The group stopped outside a cell, number 22. Tybalts name and number was read out before he was shoved inside. The custodian moved the line of new inmates on. 

Suddenly Tybalt felt very alone. The cell was small and cramped. A bunk bed sat on one side of the wall, a dirty basin and toilet on the other. A single ceiling light bathed the room in a warm, dull brown luminance.
A figure lay on the top bunk; it stirred and sat up looking at Tybalt indifferently. The man was lean but his tattooed arms were well defined. He got down from the bunk and squared up with Tybalt.
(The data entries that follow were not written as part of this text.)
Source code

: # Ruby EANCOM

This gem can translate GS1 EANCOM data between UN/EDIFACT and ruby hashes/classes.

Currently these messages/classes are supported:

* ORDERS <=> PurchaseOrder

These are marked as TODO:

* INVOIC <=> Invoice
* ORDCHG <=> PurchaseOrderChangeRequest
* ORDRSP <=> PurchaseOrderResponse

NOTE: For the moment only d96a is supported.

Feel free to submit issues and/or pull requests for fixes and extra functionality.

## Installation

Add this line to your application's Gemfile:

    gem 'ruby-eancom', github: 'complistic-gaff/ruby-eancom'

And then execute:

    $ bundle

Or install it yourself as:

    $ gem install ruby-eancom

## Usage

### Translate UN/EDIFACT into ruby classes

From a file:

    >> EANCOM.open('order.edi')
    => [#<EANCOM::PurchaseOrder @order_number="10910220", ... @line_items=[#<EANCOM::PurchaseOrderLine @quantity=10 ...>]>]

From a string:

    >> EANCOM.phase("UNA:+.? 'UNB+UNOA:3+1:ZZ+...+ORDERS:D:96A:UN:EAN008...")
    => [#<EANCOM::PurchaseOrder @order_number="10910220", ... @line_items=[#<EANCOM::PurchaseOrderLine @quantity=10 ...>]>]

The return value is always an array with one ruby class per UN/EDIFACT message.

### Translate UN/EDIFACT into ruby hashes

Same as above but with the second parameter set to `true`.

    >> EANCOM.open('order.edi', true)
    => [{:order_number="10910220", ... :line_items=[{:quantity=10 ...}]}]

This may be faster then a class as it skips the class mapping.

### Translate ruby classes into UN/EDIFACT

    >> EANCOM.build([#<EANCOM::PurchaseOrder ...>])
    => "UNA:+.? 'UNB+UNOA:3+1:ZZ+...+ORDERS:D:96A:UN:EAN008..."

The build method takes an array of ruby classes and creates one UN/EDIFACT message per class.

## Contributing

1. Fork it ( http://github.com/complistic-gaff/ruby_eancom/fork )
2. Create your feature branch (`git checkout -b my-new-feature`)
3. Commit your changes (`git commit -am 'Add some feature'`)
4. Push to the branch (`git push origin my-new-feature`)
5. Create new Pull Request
'This is my cell. It may be where you live, but it’s my cell. Keep yourself to yourself and maybe we’ll get along.'

The man’s face was cold and expressionless. A star tattoo decorated his left temple and a thin scar ran from the right corner of his mouth to the middle of his check. He was young and couldn’t have been older than twenty, Tybalt thought. Without replying He moved around the young hive ganger and placed his bundle on the bottom bunk. The young punk watched as he did so, muttered a phrase in guttural slang, which Tybalt assumed was an insult, before leaving the cell. 


****

Sector West Sixteen, Block Five houses two hundred and eighty convicts. Condemned souls, lost in the eyes of the Emperor. In a place full of outcasts and criminals it should come as no surprise that those from similar backgrounds will bond together. Those from the same world, with the same beliefs, or simply for mutual protection will form gangs. These bonds, when broken down and examined come down to two things, power and trust.

The first, power. Having an advantage over the other prisoners is important to maintain a sense of order. This can be measured in a number of ways; gang size, influence, control and distribution of contraband. To hold power amongst the inmates of a prison is more dangerous to the custodians than anyone else. The ability to orchestrate a massed riot at the drop of a word is enough for the guards to turn a blind eye on certain dealings.
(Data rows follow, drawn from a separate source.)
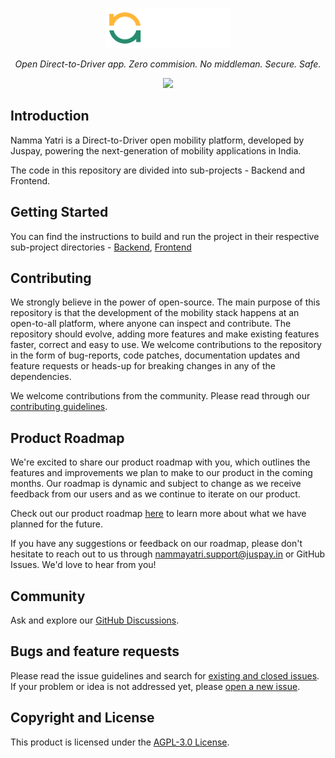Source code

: <p align="center">
  <img src="./docs/images/nammaYatrilogo.svg#gh-dark-mode-only" alt="NammaYatri-Logo" width="40%" />
</p>

<p align="center">
<i>Open Direct-to-Driver app. Zero commision. No middleman. Secure. Safe.</i>
</p>

<p align="center">
  <a href="https://github.com/nammayatri/nammayatri/blob/main/LICENSE">
    <img src="https://img.shields.io/github/license/nammayatri/beckn-gateway" />
  </a>
</p>

## Introduction

Namma Yatri is a Direct-to-Driver open mobility platform, developed by Juspay, powering the next-generation of mobility applications in India.

The code in this repository are divided into sub-projects - Backend and Frontend.

## Getting Started

You can find the instructions to build and run the project in their respective sub-project directories - [Backend](./Backend/README.md#getting-started), [Frontend](./Frontend/README.md)


## Contributing

We strongly believe in the power of open-source. The main purpose of this repository is that the development of the mobility stack happens at an open-to-all platform, where anyone can inspect and contribute. The repository should evolve, adding more features and make existing features faster, correct and easy to use.
We welcome contributions to the repository in the form of bug-reports, code patches, documentation updates and feature requests or heads-up for breaking changes in any of the dependencies.

We welcome contributions from the community. Please read through our
[contributing guidelines](./docs/CONTRIBUTING.md).

## Product Roadmap

We're excited to share our product roadmap with you, which outlines the features and improvements we plan to make to our product in the coming months. Our roadmap is dynamic and subject to change as we receive feedback from our users and as we continue to iterate on our product.

Check out our product roadmap [here](https://docs.google.com/spreadsheets/d/e/2PACX-1vRPdBJDIKyKHmAprGdLGfGb6Lt8j25xBHhV1Dr8f0kY8xhcP5DbBgAB5Fl-zvT4GjzNxwWzy81B1fDO/pubhtml?gid=685751497&single=true) to learn more about what we have planned for the future.

If you have any suggestions or feedback on our roadmap, please don't hesitate to reach out to us through nammayatri.support@juspay.in or GitHub Issues. We'd love to hear from you!

## Community

Ask and explore our [GitHub Discussions](https://github.com/nammayatri/nammayatri/discussions).

## Bugs and feature requests

Please read the issue guidelines and search for [existing and closed issues].
If your problem or idea is not addressed yet, please [open a new issue].

[existing and closed issues]: https://github.com/nammayatri/nammayatri/issues
[open a new issue]: https://github.com/nammayatri/nammayatri/issues/new/choose

## Copyright and License

This product is licensed under the [AGPL-3.0 License](LICENSE).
The second, trust. If you share a bond with someone no matter how great or small, you have a little bit of their trust and vice versa. Knowing someone is watching your back to the continuous dangers of prison life eases some of the stress. But sometimes the reality is you can never really trust a person completely. Survival is the unwritten rule of The Secundus, a man will do what he has to in order to survive.

****​

He wasn’t afraid to leave his cell. He just didn’t have the need to. Tybalt knew that if he didn’t leave soon someone would notice and take this as a sign of weakness. When he did decide to leave he knew it was all about body language. The others would read his manner in an instant. His very survival might come down to the next few minutes.
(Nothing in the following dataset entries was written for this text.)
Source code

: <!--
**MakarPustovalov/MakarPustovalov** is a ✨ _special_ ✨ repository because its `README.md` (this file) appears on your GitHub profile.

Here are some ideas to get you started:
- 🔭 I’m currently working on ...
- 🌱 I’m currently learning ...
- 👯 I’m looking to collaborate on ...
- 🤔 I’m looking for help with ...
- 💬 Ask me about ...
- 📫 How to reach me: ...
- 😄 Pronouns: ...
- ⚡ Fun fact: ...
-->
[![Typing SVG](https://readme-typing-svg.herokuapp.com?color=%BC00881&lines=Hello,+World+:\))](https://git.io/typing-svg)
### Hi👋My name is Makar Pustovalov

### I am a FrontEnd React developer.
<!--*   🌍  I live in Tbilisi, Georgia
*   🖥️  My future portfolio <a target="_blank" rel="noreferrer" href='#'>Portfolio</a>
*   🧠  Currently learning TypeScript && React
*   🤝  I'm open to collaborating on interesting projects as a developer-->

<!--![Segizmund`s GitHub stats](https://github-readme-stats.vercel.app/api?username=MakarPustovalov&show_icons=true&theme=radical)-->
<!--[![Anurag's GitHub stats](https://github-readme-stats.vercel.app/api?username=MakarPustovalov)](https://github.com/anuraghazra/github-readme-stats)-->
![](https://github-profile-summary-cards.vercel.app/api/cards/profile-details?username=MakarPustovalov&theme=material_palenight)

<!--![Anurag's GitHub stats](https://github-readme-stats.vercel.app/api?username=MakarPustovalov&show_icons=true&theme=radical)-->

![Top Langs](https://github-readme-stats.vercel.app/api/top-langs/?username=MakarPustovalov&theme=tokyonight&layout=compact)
Sitting on his bunk he took in a few deep breaths. His cell mate hadn’t come back since leaving nearly half an hour ago. Occasionally someone would walk by the cell and throw in few taunts and insults. He couldn’t wait any longer. He had to make a move. Scope this place out like a reconnaissance mission.
He walked tall and confident, as if he were on parade. Head up and eyes focused. He took several steps out of the cell. Eyes from different parts of the block met his own and he didn’t flinch from holding there attention. He was alert, scouting for threats. But there weren’t any.
At least so he thought.

Out of nowhere it seemed, a group of four large men surrounded him. One grabbed him in a well placed choke hold. Another drew a small blade and held it against his stomach. Everything happened so fast. Tybalt knew he didn’t have long to react. Then the one holding with the blade spoke.

'I recognise your type. You’re Imperial guard, an officer too. Don’t be thinking your better than us. Around here everyone’s the same.'

Tybalt, forced to look at the man’s face, didn’t take in any features except the twin headed snake tattoo on either side of his neck. 

He had to act.

In one fluid movement Tybalt kneed the bladed man in the groin. He went down hard. Then with a backwards jerk he reverse head butted the man holding him. Tybalt heard the distinct crack of a broken nose.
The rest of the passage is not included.